Input data:
*** Begin section ***
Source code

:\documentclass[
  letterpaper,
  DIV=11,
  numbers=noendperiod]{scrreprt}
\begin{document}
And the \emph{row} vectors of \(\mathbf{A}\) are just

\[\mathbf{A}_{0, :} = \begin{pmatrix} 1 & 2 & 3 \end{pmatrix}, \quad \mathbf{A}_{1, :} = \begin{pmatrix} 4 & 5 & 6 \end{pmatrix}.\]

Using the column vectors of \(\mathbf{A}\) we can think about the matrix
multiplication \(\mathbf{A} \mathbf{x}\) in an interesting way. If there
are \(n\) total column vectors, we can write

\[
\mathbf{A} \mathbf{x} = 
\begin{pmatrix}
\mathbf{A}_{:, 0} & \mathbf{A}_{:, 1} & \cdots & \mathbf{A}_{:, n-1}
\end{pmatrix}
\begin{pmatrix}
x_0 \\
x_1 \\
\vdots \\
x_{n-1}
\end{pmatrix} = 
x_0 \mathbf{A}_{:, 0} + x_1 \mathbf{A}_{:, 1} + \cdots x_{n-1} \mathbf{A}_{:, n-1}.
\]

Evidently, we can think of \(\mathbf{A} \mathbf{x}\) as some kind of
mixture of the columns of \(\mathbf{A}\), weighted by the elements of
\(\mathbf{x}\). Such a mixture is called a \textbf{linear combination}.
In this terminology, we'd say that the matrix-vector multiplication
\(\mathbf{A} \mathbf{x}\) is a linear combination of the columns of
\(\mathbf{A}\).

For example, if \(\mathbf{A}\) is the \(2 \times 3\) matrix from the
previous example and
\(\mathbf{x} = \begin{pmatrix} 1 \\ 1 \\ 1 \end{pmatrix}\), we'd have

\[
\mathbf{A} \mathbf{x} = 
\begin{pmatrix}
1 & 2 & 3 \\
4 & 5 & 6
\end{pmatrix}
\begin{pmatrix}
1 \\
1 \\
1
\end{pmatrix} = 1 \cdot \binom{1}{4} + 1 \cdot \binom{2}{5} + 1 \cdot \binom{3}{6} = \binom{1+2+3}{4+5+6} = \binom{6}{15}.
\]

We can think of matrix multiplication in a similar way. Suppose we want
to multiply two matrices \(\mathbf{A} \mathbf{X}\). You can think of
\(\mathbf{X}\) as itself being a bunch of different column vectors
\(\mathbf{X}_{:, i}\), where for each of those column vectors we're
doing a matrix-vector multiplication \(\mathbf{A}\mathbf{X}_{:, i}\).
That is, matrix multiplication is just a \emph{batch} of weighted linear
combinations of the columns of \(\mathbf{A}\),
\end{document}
*** End section ***
Your objective:
Locate the line that contains "different column vectors", then please quote it and every line after it to the end of the entries above, exactly and with nothing else.

Solution below:
\(\mathbf{X}\) as itself being a bunch of different column vectors
\(\mathbf{X}_{:, i}\), where for each of those column vectors we're
doing a matrix-vector multiplication \(\mathbf{A}\mathbf{X}_{:, i}\).
That is, matrix multiplication is just a \emph{batch} of weighted linear
combinations of the columns of \(\mathbf{A}\),
\end{document}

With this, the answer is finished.